Legal Basis for Rule: Education Law sections 207(not subdivided), 210(not subdivided), 215(not subdivided), 305(1) and 3004(1).
Amendment of Section 100.2(dd) of the Regulations of the Commissioner of Education Relating to Annual Professional Performance Reviews
Description of Rule: The purpose of the addition of Section 100.2(dd) of the Commissioner’s Regulations is to require each school district and BOCES to establish a prescribed plan for the annual professional performance review of its teachers providing instructional services or pupil personnel services. The amendment requires the governing body of each school district and BOCES to adopt a plan for the annual professional performance review of its teachers providing instructional service or pupil personnel services by September 1, 2000. The amendment prescribes criteria that school districts or BOCES must use for the evaluation of teachers providing instructional services in the following areas: content knowledge, preparation, instructional delivery, classroom management, student development, student assessment, collaboration, and reflective and responsive practice. Districts may supplement these State criteria with locally developed criteria, and the amendment permits a variance from the State criteria upon a finding by the Commissioner that the school district or BOCES has demonstrated a local model for the evaluation of teachers providing instructional services that has produced successful results. The amendment also requires the plan to describe the methods that the school district or BOCES employs to assess teachers’ performance.

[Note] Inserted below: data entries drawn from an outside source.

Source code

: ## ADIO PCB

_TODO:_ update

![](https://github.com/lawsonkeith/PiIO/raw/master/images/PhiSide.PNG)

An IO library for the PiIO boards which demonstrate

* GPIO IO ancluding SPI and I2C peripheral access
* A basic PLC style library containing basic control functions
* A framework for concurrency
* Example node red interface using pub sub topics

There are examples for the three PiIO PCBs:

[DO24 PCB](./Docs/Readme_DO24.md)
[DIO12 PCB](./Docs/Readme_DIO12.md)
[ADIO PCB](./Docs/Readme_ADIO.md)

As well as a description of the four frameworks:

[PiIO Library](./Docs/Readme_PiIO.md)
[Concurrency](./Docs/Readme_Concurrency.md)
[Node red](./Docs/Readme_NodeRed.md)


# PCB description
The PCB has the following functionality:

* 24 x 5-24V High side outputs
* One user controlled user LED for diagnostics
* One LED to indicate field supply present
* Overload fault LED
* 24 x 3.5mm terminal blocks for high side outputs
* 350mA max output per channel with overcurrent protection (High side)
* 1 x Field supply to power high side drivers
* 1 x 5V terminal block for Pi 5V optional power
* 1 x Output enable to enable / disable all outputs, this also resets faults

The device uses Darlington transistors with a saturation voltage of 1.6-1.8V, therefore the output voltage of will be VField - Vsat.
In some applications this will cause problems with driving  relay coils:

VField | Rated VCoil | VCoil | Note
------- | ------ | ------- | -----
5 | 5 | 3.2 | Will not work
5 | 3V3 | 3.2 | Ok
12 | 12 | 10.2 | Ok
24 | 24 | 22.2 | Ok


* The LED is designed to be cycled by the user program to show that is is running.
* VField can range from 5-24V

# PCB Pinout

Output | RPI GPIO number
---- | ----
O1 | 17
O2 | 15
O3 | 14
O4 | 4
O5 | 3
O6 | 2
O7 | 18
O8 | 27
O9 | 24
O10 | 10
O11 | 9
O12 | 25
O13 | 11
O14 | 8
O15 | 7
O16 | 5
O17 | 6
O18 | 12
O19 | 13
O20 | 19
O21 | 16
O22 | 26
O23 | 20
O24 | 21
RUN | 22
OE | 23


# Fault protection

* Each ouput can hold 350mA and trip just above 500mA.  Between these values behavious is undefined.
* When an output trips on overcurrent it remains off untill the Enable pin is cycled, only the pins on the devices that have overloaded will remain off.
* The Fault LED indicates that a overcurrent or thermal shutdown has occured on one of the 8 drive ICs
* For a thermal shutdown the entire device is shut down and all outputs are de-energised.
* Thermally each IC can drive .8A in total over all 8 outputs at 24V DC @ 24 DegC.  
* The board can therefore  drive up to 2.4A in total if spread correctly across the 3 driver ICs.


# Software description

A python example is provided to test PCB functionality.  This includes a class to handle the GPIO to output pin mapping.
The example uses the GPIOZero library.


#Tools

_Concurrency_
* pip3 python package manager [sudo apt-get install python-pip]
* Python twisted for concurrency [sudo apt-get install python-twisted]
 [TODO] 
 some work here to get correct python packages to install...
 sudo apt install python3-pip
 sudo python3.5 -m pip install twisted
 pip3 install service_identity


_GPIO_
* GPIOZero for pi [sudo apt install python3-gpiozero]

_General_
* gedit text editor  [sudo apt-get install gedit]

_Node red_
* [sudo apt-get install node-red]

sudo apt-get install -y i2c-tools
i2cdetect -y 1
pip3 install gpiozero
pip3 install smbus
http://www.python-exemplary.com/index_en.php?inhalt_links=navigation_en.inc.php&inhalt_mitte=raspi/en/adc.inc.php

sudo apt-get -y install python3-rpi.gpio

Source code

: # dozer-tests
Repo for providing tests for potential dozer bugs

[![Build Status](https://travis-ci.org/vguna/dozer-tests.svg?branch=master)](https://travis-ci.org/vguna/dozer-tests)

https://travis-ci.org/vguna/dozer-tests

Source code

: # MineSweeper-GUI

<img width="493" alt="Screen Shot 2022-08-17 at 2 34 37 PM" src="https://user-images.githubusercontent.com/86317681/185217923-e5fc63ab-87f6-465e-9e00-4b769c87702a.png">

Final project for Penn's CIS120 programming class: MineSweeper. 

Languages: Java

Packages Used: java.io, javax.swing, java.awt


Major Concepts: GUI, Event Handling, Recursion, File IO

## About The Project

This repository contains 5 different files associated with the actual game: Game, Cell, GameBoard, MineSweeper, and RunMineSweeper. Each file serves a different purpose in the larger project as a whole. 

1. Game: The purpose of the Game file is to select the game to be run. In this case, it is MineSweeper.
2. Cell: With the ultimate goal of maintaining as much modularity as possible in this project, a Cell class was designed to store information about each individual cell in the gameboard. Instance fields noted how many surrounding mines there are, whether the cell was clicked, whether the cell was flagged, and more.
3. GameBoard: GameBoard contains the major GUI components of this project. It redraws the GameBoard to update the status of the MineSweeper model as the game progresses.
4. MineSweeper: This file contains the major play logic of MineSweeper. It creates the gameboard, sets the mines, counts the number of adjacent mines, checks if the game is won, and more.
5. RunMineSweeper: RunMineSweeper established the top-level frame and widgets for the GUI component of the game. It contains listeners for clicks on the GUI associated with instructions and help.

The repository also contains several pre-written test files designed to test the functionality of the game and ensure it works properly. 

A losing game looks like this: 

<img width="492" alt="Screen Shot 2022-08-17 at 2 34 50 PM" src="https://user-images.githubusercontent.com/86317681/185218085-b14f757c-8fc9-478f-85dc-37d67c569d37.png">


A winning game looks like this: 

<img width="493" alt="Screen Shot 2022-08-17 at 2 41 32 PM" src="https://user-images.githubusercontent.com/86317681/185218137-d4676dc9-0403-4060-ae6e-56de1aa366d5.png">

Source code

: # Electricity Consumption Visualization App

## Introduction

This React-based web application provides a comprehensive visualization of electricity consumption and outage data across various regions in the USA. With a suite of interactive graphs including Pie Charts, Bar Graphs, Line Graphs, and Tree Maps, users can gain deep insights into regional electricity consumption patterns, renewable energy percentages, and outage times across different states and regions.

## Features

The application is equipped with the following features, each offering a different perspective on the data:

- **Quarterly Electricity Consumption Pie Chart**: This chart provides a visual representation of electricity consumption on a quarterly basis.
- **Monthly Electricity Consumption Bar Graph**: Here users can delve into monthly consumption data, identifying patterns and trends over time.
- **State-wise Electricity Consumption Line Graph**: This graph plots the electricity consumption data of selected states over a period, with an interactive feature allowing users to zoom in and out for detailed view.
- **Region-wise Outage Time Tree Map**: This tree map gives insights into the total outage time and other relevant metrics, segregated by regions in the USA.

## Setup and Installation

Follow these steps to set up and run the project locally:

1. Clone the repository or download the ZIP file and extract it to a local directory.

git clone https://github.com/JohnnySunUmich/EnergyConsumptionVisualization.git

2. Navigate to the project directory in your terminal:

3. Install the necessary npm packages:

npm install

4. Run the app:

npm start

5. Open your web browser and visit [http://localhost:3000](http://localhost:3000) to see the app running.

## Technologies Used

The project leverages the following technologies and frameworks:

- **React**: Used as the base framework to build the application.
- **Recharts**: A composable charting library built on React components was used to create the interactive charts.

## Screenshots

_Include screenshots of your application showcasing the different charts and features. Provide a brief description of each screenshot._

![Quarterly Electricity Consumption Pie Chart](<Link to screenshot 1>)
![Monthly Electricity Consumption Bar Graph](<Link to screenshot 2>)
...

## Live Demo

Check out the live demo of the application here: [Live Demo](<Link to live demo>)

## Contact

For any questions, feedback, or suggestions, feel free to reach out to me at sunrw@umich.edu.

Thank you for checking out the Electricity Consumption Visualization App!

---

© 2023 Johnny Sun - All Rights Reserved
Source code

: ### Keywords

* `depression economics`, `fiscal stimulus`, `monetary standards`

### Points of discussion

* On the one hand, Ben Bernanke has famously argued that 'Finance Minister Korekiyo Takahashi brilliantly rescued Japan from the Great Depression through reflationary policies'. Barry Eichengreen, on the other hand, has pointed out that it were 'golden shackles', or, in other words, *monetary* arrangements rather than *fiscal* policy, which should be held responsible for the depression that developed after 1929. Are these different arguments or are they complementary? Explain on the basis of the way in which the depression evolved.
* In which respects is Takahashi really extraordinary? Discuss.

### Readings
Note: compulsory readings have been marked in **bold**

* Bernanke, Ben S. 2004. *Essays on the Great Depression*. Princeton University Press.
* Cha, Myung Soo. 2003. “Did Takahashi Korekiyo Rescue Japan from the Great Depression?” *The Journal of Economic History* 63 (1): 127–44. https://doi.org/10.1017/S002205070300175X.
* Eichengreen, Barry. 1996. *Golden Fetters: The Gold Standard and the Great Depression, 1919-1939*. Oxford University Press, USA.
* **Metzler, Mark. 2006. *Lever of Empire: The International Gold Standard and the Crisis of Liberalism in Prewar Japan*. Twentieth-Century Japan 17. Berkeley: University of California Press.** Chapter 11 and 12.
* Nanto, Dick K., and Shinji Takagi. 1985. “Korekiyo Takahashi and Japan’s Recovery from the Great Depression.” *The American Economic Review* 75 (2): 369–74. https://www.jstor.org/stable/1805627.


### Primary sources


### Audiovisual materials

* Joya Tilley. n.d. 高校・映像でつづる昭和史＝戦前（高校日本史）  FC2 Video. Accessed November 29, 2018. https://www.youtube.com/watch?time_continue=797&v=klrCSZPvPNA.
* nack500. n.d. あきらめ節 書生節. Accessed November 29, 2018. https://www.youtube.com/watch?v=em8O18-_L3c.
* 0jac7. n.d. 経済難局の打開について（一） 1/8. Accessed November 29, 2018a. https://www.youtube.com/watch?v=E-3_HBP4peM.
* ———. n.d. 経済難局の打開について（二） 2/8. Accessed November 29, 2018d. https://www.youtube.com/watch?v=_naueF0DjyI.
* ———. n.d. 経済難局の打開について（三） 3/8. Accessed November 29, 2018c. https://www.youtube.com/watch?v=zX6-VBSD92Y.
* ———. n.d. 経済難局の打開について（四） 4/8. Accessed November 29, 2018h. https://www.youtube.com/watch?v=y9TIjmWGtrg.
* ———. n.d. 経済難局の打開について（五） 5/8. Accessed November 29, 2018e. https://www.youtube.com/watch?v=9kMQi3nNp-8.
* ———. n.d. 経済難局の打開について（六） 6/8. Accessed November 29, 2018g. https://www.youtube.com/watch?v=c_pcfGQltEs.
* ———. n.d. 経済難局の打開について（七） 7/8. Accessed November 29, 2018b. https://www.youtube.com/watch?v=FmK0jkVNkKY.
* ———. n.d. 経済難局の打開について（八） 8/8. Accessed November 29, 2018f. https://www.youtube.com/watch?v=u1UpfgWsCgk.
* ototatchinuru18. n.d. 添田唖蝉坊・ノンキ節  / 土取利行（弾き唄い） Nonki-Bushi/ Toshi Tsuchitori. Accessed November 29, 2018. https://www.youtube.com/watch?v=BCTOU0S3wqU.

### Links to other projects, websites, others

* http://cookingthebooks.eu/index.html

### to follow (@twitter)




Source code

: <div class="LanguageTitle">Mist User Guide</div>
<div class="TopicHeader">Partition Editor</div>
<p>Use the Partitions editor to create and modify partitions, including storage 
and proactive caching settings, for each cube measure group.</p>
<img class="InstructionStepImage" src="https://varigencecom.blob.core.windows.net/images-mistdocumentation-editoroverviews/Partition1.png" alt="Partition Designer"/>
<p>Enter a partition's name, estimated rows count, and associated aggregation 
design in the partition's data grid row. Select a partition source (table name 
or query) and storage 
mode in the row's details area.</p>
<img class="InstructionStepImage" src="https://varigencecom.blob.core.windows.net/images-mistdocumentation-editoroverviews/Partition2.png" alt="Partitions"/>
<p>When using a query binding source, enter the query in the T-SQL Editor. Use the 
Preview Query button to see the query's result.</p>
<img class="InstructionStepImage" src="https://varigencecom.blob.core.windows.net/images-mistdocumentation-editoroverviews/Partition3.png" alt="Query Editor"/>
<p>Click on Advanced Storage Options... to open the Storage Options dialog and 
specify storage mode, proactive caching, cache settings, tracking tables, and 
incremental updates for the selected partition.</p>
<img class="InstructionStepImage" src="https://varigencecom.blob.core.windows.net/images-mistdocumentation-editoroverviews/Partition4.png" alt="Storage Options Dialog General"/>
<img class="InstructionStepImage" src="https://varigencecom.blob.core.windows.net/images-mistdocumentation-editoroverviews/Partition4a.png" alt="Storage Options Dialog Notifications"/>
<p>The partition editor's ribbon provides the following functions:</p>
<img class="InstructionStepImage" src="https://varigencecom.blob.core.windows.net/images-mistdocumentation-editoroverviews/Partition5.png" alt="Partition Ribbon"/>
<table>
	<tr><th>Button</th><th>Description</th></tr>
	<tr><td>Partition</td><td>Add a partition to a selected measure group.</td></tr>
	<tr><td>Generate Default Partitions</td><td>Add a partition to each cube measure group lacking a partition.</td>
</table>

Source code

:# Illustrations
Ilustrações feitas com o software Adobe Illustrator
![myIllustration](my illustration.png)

The amendment requires the plan to describe how the school district or BOCES addresses the performance of teachers whose performance is evaluated as unsatisfactory, and requires the development of a teacher improvement plan for teachers so evaluated, which is to be developed by the district or BOCES in consultation with the teacher. In addition, the plan must describe how the school district or BOCES provides training in good practice for the conducting of performance evaluations to staff who perform them, or alternatively, shall state the fact that the school district or BOCES permits such personnel to participate in training in this subject offered by the State Education Department. Finally, pursuant to the Taylor Law, the amendment states that the procedures for the annual professional performance review are subject to collective bargaining.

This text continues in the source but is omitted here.